* [EXERCISE OBJECTIVE]: Give every entry again, exactly.

⟨

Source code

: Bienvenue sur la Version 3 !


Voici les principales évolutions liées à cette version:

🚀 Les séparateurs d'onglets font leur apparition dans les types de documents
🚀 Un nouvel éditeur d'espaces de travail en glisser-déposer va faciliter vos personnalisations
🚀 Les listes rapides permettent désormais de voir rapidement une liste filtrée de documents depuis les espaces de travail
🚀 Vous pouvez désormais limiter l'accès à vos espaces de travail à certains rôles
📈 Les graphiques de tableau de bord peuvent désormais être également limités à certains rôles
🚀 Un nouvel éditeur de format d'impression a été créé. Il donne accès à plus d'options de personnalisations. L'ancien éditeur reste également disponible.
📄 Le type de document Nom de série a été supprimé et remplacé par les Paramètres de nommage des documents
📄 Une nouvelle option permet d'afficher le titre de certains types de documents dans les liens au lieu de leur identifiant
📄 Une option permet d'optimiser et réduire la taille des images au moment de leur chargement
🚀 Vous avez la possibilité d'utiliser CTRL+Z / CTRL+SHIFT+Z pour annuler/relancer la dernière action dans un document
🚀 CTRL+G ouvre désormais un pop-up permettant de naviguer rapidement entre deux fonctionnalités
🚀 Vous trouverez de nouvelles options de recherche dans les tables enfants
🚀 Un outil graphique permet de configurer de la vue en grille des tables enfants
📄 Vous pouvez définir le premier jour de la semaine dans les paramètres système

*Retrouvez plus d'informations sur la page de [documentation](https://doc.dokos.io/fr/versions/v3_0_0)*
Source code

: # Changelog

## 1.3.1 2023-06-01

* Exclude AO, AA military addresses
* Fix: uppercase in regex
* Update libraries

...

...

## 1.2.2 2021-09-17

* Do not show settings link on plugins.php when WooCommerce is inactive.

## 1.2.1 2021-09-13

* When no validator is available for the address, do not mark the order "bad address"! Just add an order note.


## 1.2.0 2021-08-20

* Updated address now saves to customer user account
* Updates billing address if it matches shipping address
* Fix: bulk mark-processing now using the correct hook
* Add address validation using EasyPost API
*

⟩

* [TASK OUTPUT]:
Source code

: Bienvenue sur la Version 3 !


Voici les principales évolutions liées à cette version:

🚀 Les séparateurs d'onglets font leur apparition dans les types de documents
🚀 Un nouvel éditeur d'espaces de travail en glisser-déposer va faciliter vos personnalisations
🚀 Les listes rapides permettent désormais de voir rapidement une liste filtrée de documents depuis les espaces de travail
🚀 Vous pouvez désormais limiter l'accès à vos espaces de travail à certains rôles
📈 Les graphiques de tableau de bord peuvent désormais être également limités à certains rôles
🚀 Un nouvel éditeur de format d'impression a été créé. Il donne accès à plus d'options de personnalisations. L'ancien éditeur reste également disponible.
📄 Le type de document Nom de série a été supprimé et remplacé par les Paramètres de nommage des documents
📄 Une nouvelle option permet d'afficher le titre de certains types de documents dans les liens au lieu de leur identifiant
📄 Une option permet d'optimiser et réduire la taille des images au moment de leur chargement
🚀 Vous avez la possibilité d'utiliser CTRL+Z / CTRL+SHIFT+Z pour annuler/relancer la dernière action dans un document
🚀 CTRL+G ouvre désormais un pop-up permettant de naviguer rapidement entre deux fonctionnalités
🚀 Vous trouverez de nouvelles options de recherche dans les tables enfants
🚀 Un outil graphique permet de configurer de la vue en grille des tables enfants
📄 Vous pouvez définir le premier jour de la semaine dans les paramètres système

*Retrouvez plus d'informations sur la page de [documentation](https://doc.dokos.io/fr/versions/v3_0_0)*
Source code

: # Changelog

## 1.3.1 2023-06-01

* Exclude AO, AA military addresses
* Fix: uppercase in regex
* Update libraries

...

...

## 1.2.2 2021-09-17

* Do not show settings link on plugins.php when WooCommerce is inactive.

## 1.2.1 2021-09-13

* When no validator is available for the address, do not mark the order "bad address"! Just add an order note.


## 1.2.0 2021-08-20

* Updated address now saves to customer user account
* Updates billing address if it matches shipping address
* Fix: bulk mark-processing now using the correct hook
* Add address validation using EasyPost API
*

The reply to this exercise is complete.